So Phil and Liz can say the say the same thing (all people are pretty
much the same) and come to opposite conclusions (trust the feds because
you trust your neighbors vs. don't trust your neighbors because you
wouldn't trust the feds). Actually I shouldn't have said neighbors,
because there's a good chance that you actually know them well enough to
know how far you can trust them.
On Fri, 18 Feb 2000, Lizard wrote:
> At 1:36 PM -0600 2/18/00, Harold A. Driscoll wrote:
> >At 20:52 17-02-00 , Phillip Hallam-Baker wrote:
> >>Most people who work for governments are ordinary
> >>people and not the facist thugs of your bizare fantasies.
> >
> >Do ~ordinary people~ take their company helicopter and drop a home-made
> >bomb on a building known to be occupied by ten people, about half of them
> >children, and when the conflagration is established, order firefighters
> >away at gunpoint, until several city blocks have been burnt to the ground?
> >
> >Do ~ordinary people~ shoot a goat herder doing his job?
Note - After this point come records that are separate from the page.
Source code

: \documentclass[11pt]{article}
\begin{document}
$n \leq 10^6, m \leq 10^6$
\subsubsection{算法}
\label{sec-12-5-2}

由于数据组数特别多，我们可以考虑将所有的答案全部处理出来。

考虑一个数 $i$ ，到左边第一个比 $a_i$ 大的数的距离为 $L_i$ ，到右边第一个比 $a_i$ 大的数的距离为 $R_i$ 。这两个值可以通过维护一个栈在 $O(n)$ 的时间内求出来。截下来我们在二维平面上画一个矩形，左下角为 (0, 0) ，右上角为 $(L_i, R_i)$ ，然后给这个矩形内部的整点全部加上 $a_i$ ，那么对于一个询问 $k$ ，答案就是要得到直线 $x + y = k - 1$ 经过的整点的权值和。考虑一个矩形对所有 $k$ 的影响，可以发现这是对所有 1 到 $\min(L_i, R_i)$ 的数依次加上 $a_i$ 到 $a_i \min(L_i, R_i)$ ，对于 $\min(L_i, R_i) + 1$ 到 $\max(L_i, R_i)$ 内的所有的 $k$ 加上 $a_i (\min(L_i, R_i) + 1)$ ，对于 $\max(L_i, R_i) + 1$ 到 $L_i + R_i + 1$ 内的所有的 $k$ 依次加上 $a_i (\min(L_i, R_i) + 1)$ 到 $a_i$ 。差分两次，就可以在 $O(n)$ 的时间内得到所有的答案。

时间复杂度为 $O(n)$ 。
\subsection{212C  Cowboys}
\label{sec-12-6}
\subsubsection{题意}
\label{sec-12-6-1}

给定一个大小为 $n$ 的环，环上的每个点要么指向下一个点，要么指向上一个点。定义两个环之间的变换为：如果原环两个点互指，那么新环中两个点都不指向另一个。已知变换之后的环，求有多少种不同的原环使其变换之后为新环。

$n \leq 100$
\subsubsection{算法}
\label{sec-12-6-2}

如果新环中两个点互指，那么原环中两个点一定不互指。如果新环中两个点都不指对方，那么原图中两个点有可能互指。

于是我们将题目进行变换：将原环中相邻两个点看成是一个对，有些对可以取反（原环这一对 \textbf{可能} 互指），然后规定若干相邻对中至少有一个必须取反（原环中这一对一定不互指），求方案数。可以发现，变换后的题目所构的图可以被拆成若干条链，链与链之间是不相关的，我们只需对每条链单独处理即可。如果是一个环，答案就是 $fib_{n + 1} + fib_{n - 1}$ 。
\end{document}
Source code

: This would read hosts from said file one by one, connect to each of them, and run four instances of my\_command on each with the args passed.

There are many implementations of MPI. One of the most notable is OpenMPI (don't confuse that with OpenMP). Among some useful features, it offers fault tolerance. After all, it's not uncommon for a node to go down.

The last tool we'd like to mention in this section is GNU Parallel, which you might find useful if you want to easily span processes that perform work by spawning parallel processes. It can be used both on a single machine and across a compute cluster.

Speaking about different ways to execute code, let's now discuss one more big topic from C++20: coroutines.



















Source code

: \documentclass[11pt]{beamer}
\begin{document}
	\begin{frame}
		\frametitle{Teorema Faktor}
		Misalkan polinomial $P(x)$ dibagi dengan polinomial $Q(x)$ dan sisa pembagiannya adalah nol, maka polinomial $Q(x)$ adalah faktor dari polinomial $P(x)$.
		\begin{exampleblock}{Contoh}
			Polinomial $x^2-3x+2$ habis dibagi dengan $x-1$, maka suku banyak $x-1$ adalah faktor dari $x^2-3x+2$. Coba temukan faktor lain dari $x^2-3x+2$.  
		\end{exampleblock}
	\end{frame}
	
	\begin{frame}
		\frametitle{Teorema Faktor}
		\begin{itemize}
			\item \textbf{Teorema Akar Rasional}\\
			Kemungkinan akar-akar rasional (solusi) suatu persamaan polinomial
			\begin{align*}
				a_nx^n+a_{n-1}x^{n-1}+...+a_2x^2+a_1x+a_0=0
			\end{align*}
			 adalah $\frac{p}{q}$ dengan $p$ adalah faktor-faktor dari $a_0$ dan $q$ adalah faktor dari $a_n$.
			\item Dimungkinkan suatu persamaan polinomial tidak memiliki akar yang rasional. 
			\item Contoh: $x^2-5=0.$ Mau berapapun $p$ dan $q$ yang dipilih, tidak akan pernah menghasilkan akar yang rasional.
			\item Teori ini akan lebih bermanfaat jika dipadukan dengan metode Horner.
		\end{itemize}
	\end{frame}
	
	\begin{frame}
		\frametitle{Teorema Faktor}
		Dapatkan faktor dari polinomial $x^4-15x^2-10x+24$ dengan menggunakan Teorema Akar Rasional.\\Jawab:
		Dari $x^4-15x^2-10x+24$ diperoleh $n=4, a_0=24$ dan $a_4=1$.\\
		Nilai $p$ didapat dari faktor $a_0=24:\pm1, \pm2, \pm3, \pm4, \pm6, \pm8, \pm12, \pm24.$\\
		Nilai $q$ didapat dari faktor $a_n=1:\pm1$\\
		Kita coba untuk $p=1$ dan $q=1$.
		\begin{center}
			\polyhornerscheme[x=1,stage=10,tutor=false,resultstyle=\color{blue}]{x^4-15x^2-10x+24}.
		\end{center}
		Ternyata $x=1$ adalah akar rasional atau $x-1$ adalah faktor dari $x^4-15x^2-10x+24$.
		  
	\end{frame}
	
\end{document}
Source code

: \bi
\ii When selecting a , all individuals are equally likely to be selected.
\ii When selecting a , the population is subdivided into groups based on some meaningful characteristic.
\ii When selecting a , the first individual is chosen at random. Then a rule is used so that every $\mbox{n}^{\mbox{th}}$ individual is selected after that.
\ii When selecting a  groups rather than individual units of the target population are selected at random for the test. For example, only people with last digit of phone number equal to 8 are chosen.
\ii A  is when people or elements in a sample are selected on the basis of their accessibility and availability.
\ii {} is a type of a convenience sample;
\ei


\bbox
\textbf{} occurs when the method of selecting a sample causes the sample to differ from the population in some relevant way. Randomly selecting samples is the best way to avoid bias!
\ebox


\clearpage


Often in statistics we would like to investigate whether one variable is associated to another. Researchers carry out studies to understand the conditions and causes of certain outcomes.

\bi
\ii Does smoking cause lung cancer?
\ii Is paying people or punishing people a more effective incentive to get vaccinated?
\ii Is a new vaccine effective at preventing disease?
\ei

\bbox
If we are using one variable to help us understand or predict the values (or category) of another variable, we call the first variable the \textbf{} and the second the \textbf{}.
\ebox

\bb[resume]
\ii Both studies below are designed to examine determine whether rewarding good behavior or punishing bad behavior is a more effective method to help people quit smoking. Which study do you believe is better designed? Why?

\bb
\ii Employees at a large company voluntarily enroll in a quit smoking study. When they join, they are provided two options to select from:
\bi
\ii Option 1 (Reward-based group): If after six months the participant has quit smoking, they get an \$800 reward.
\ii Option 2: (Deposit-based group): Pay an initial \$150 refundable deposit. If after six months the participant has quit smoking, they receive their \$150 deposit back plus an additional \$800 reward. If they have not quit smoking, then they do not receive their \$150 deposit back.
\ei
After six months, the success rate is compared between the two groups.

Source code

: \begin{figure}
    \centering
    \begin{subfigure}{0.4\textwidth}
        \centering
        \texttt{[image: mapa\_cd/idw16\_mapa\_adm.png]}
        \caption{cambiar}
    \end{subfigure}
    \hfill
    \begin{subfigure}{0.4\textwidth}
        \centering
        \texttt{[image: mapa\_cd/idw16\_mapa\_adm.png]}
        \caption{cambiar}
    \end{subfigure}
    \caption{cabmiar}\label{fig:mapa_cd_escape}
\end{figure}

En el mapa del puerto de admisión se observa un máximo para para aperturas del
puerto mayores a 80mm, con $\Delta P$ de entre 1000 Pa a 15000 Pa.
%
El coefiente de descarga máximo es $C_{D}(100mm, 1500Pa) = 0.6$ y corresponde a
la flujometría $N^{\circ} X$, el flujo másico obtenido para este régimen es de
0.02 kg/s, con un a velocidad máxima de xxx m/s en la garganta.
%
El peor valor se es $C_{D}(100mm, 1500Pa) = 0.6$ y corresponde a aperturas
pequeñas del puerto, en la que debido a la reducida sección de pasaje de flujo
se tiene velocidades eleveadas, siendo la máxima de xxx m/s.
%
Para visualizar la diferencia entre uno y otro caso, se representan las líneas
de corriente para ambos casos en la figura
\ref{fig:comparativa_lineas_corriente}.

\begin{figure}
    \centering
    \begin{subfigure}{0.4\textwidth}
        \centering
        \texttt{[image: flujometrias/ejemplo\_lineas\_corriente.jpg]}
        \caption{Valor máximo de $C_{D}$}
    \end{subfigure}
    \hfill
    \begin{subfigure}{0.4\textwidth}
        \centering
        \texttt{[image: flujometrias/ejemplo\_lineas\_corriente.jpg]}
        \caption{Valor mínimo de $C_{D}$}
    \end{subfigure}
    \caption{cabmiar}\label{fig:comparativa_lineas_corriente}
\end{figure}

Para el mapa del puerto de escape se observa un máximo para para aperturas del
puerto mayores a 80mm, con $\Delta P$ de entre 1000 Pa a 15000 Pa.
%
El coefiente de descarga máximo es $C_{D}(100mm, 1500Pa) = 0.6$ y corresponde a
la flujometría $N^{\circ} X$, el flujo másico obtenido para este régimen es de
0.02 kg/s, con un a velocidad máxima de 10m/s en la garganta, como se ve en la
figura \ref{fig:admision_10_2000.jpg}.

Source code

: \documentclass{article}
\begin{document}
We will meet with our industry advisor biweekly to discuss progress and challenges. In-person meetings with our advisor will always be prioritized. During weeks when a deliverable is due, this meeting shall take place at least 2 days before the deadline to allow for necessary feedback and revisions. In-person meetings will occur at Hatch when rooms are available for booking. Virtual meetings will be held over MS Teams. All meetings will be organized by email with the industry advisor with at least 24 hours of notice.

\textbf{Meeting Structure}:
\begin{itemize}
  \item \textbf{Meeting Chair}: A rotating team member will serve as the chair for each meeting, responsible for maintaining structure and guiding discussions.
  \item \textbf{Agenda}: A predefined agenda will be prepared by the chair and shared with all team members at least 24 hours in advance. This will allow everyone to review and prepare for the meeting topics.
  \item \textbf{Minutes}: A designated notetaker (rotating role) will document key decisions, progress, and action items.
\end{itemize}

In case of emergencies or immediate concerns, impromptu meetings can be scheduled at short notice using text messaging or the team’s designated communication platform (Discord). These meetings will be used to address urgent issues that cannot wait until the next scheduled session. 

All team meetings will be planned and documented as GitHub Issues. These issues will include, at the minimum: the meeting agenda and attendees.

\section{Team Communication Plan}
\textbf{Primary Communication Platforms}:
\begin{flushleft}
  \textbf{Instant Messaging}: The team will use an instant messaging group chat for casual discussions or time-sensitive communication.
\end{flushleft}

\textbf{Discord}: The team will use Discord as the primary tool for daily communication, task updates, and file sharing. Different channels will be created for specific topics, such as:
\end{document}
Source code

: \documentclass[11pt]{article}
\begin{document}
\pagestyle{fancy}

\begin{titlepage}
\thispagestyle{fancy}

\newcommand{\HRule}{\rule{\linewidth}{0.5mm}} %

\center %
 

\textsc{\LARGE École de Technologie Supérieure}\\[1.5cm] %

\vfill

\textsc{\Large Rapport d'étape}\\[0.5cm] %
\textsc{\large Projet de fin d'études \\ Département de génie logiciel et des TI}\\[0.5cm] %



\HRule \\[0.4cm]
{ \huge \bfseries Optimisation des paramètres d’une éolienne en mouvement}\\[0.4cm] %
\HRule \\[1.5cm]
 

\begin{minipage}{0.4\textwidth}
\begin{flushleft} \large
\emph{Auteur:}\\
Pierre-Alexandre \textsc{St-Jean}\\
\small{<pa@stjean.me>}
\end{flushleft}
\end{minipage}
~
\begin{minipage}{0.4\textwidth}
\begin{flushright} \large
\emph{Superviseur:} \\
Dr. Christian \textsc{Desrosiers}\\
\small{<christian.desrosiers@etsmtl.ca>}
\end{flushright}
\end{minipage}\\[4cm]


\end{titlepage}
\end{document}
And then get
> >exemption from prosecution?
> >
> >Do ~ordinary people~ joy-ride on an airplane, ignore altitude restrictions,
> >kill twenty people in among the most horrible of imaginable deaths, and
> >then deliberately destroy the evidence?
> >
> >Do ~ordinary people~ target a passenger train in their cross-hairs, watch
> >it cross a rail bridge, and then kill (to further their cause)?
> >
> Yes to all of the above. Ordinary people kindle fires under old women
> and tell themselves they're saving the womans soul. Ordinary people
> take grain from starving peasants and tell themselves they're
> reditributing the wealth of the capitalist exploiters. Oridinary
> people shove infants into ovens and tell themselves they're doing it
> to build a better world for all.
>
> A mans actions in pursuit of his own greed are limited by his
> conscience. But his actions in pursuit of the greater good are
> without bounds -- why should individual concepts of 'right' and
> 'wrong' be permitted to interfere with the good of society as a
> whole? If it is proper to ask a man to sacrifice his wealth or his
> life for society, asking him to sacrifice his morality is trivial.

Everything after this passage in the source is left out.